(GIVEN RECORDS begins)

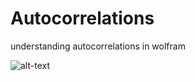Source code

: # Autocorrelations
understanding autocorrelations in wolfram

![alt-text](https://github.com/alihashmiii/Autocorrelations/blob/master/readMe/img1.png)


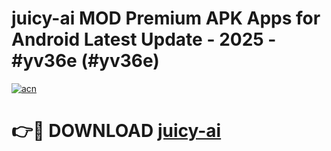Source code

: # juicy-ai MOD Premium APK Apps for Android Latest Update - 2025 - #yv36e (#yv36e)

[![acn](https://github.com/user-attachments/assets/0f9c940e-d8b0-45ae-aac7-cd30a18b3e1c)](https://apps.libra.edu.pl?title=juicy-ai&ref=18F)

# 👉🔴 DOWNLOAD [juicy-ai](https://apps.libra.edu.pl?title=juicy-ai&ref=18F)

(GIVEN RECORDS ends)
(GIVEN RECORDS begins)

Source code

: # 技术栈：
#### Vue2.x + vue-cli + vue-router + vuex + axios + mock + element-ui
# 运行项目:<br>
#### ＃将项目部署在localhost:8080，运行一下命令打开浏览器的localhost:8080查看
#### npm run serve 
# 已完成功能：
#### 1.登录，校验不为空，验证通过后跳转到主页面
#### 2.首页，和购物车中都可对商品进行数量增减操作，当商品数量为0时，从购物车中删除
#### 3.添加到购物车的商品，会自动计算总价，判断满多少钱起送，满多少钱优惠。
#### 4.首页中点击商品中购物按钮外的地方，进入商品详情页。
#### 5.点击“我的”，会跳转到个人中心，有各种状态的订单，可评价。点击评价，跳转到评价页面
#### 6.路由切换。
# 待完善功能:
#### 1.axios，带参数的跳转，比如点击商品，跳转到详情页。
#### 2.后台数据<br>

(GIVEN RECORDS ends)

→ HOW TO COMPLETE THIS TASK
Tally the lines in the records above that hold the word "libra", and give only that number.

→ RESPONSE TO THIS EXERCISE
2